“I fear that I have not sufficiently thanked you for the care which you took of the empress when she was last ill. Be to her for the future what you have been in my life-time, and salute my beautiful Peterhoff, the first time you go there with her.”
These interviews being closed, he addressed his son and Count d’Adelberg respecting his obsequies. He selected the room in which his remains were to be laid out, and the spot for his tomb in the cathedral of the Apostles Peter and Paul. “Let my funeral,” said he, “be conducted with the least possible expense or display, as all the resources of the empire are now needed for the prosecution of the war.” While conversing, news came that dispatches had arrived from Sevastopol. The emperor deeming that he had already abdicated, declined perusing them, saying, “I have nothing more to do with earth.” Alexander sat for several hours at the bed side, receiving the last directions of his father.

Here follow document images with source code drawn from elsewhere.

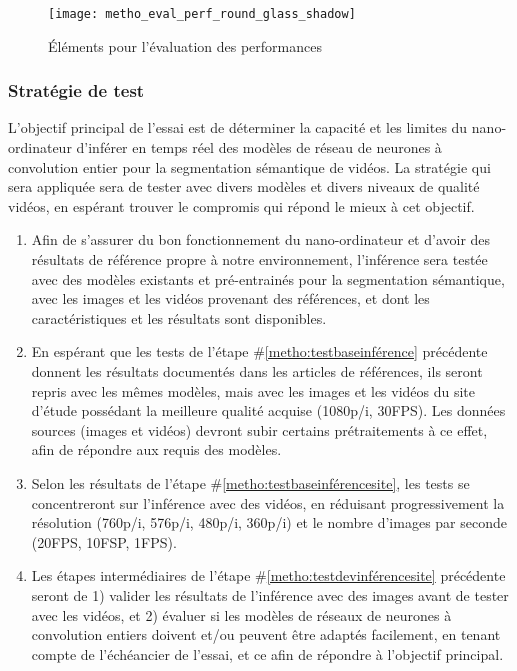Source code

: ﻿\label{metho_eval}
\begin{figure}[H]
    \centering
    \texttt{[image: metho\_eval\_perf\_round\_glass\_shadow]}
    \caption{Éléments pour l'évaluation des performances}
    \label{fig:metho_eval}
\end{figure}

\subsubsection{Stratégie de test}
\par L'objectif principal de l'essai est de déterminer la capacité et les limites du nano-ordinateur d'inférer en temps réel des modèles de réseau de neurones à convolution entier pour la segmentation sémantique de vidéos. La stratégie qui sera appliquée sera de tester avec divers modèles et divers niveaux de qualité vidéos, en espérant trouver le compromis qui répond le mieux à cet objectif.
\begin{enumerate}
   \item \label{metho:testbaseinférence} Afin de s'assurer du bon fonctionnement du nano-ordinateur et d'avoir des résultats de référence propre à notre environnement, l'inférence sera testée avec des modèles existants et pré-entrainés pour la segmentation sémantique, avec les images et les vidéos provenant des références, et dont les caractéristiques et les résultats sont disponibles. 
   \item \label{metho:testbaseinférencesite} En espérant que les tests de l'étape \#\ref{metho:testbaseinférence} précédente donnent les résultats documentés dans les articles de références, ils seront repris avec les mêmes modèles, mais avec les images et les vidéos du site d'étude possédant la meilleure qualité acquise (1080p/i, 30FPS). Les données sources (images et vidéos) devront subir certains prétraitements à ce effet, afin de répondre aux requis des modèles.
   \item \label{metho:testdevinférencesite} Selon les résultats de l'étape \#\ref{metho:testbaseinférencesite}, les tests se concentreront sur l'inférence avec des vidéos, en réduisant progressivement la résolution (760p/i, 576p/i, 480p/i, 360p/i) et le nombre d'images par seconde (20FPS, 10FSP, 1FPS).
   \item Les étapes intermédiaires de l'étape \#\ref{metho:testdevinférencesite} précédente seront de 1) valider les résultats de l'inférence avec des images avant de tester avec les vidéos, et 2) évaluer si les modèles de réseaux de neurones à convolution entiers doivent et/ou peuvent être adaptés facilement, en tenant compte de l'échéancier de l'essai, et ce afin de répondre à l'objectif principal.
\end{enumerate}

On the 2d of March the emperor remained upon his bed, unable to articulate a word, and with difficulty drawing each breath. At noon he revived a little and requested his son, in his name, to thank the garrison at Sevastopol for their heroism. He then sent a message to the King of Prussia, whose sister he had married. “Say to Frederic that I trust he will remain the same friend of Russia he has ever been, and that he will never forget the dying words of our father.”

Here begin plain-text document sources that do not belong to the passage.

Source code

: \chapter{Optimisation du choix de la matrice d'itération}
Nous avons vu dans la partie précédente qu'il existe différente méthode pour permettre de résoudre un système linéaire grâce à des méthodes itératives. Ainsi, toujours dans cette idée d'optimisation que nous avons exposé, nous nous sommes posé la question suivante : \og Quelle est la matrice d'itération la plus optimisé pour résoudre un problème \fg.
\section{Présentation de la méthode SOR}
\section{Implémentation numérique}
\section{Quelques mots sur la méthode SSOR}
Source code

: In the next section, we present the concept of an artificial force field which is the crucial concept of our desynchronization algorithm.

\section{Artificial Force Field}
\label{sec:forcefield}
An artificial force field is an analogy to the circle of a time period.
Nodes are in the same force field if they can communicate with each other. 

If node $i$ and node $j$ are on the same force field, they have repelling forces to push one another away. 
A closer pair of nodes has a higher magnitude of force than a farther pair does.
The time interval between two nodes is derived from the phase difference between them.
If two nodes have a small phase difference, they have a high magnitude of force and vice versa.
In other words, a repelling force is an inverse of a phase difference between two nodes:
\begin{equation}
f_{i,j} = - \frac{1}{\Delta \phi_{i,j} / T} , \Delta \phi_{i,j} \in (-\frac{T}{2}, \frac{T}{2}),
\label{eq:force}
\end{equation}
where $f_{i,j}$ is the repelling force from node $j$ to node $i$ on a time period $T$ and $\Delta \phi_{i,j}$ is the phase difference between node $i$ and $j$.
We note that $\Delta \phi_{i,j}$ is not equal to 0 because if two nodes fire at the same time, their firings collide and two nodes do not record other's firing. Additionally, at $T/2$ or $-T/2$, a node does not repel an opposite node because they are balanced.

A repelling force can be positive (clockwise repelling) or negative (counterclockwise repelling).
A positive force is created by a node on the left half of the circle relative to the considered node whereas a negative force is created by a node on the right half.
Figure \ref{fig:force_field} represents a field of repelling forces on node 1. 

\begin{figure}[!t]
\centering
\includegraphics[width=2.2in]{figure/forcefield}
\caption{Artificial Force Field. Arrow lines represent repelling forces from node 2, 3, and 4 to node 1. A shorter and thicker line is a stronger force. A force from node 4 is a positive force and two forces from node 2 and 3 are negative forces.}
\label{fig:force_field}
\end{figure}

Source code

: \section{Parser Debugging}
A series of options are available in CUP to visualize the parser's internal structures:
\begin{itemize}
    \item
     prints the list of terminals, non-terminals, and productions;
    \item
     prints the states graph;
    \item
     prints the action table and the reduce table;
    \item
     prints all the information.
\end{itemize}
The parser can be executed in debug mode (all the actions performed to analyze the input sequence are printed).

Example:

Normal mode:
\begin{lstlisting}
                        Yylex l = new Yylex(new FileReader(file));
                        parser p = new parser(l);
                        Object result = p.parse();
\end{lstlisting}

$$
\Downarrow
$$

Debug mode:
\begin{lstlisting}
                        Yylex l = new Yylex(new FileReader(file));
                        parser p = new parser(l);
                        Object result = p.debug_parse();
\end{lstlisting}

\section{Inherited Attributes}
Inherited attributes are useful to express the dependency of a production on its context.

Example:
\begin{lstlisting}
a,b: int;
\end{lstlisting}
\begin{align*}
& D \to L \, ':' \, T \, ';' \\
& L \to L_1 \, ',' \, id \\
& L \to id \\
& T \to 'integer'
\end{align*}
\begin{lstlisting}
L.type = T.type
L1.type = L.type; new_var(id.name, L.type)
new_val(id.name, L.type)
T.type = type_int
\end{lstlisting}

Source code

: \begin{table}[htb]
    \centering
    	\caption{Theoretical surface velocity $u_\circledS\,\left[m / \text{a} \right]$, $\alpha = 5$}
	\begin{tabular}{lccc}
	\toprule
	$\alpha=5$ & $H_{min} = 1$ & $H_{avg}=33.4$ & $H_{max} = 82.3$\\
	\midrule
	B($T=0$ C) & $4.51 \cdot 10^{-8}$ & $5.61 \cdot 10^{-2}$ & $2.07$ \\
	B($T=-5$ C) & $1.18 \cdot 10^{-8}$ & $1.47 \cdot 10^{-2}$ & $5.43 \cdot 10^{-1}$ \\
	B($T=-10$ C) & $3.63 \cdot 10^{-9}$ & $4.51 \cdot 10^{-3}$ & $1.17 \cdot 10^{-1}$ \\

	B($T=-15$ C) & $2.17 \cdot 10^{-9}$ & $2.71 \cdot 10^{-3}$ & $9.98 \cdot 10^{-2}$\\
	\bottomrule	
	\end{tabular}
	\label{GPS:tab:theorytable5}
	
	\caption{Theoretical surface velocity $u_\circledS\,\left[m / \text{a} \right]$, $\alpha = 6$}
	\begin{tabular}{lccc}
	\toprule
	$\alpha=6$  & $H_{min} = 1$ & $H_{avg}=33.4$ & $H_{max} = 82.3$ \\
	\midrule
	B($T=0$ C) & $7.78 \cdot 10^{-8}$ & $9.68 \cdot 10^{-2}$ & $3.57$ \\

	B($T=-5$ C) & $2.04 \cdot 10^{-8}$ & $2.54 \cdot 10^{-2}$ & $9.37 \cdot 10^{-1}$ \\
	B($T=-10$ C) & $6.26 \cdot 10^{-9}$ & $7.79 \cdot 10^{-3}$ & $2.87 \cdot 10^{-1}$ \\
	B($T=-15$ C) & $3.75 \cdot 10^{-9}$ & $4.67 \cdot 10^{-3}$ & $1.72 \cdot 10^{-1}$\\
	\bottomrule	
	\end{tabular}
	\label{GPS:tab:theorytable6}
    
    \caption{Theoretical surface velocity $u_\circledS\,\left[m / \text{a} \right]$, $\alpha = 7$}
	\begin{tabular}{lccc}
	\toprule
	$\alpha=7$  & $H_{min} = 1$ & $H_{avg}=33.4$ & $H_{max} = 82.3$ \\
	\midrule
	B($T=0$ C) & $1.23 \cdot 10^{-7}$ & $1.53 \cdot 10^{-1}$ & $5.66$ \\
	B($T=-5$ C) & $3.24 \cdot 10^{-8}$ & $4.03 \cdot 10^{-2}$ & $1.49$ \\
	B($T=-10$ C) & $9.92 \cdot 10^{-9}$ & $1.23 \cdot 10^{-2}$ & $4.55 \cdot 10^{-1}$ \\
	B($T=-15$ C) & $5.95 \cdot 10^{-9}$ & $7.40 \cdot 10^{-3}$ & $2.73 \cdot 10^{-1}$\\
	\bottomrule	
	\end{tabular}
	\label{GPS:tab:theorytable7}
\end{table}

The agony of death was now upon him, and he was speechless. His confessor repeated the prayers for the dying. At twenty minutes past twelve he expired, holding, till the last moment, the hand of the empress and of his son Alexander.
Alexander II., who now occupies the throne, was born the 29th of April, 1818. He is a young man of noble character and very thoroughly educated. At the age of sixteen, according to the laws of the empire, he was declared to be of age and took the oath of allegiance to the throne. From that time he lived by his father’s side in the cabinet and in the court. His fare was frugal, his bed hard, and his duties arduous in the extreme. In April, 1841, he married the princess Maria, daughter of the Grand Duke of Darmstadt. She is reported to be a lady of many accomplishments and of the most sincere and unaffected piety. He is himself a man of deep religious feeling, and many who know him, esteem him to be a sincere and spiritual Christian. What character the temptations of the throne may develop, time only can determine. He is now struggling, against the opposition of the nobles, to emancipate the boors from the slavery of serfdom, being ambitious of elevating all his subjects to the highest manhood. The temporal welfare of perhaps ninety millions of men is placed in the hands of this one monarch. An indiscreet act may plunge all Russia into the horrors of a civil war, or kindle flames of strife through Europe which no power but that of God can quench. The eyes of Europe are fixed upon him, and the friends of the Redeemer, the world over, watch his movements with solicitude and with prayer.